What the task asks:
Would you please return the lines of the material that contain the word "contenido"?

---- Records to use

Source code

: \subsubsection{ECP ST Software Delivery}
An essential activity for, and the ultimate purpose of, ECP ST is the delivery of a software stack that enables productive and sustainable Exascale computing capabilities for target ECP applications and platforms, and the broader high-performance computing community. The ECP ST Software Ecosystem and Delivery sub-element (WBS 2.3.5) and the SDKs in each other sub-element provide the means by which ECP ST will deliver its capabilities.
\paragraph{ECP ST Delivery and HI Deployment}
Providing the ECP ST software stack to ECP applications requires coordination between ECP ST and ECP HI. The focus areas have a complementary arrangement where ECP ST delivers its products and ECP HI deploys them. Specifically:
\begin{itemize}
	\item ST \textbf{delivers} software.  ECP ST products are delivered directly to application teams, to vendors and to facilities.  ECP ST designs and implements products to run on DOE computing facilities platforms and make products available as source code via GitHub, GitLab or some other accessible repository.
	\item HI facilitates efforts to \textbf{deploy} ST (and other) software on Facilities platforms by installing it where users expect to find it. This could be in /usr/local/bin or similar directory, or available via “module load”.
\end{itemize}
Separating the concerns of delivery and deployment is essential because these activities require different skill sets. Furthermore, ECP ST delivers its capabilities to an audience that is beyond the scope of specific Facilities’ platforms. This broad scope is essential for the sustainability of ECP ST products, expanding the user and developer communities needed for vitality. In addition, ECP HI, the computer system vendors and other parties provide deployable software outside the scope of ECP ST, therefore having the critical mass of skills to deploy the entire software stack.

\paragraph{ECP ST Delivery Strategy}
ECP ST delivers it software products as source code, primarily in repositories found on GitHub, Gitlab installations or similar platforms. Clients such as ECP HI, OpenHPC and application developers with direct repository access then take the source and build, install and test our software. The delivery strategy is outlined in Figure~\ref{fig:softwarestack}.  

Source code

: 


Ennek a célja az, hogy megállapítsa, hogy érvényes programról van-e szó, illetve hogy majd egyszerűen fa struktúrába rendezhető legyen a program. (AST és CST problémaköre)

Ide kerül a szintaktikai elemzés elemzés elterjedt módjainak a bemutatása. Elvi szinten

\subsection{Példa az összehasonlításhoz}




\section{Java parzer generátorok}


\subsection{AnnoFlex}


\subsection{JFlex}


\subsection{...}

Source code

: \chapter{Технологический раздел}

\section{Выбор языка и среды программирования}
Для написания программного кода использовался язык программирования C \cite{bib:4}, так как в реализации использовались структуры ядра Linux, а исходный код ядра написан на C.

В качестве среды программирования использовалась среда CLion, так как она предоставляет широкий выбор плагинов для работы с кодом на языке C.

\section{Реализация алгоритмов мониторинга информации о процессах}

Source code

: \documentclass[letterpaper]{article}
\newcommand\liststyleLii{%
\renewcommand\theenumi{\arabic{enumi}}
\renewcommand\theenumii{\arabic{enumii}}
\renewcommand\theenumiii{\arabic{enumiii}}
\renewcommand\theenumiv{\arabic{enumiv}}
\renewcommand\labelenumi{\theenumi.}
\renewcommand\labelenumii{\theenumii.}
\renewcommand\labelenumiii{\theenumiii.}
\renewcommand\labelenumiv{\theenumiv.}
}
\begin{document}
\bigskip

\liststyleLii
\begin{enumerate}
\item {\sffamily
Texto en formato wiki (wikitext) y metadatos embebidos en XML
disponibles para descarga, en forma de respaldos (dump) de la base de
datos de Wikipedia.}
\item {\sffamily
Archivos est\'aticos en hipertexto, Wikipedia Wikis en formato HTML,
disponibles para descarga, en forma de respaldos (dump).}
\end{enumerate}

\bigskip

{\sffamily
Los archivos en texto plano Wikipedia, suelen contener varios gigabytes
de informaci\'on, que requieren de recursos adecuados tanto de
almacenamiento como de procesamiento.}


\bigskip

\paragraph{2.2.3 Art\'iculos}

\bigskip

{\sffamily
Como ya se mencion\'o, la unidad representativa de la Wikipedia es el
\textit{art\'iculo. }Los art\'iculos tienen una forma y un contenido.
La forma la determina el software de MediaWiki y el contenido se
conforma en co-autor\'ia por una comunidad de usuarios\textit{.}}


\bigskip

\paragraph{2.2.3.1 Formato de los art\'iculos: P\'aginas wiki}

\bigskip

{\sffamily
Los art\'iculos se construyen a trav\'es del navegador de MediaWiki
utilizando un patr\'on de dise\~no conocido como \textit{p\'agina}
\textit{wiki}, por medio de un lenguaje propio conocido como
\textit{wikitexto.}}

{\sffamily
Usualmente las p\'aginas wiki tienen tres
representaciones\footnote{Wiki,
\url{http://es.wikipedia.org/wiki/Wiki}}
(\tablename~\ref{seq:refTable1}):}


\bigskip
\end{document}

--------

Expected answer:
\textit{art\'iculo. }Los art\'iculos tienen una forma y un contenido.
La forma la determina el software de MediaWiki y el contenido se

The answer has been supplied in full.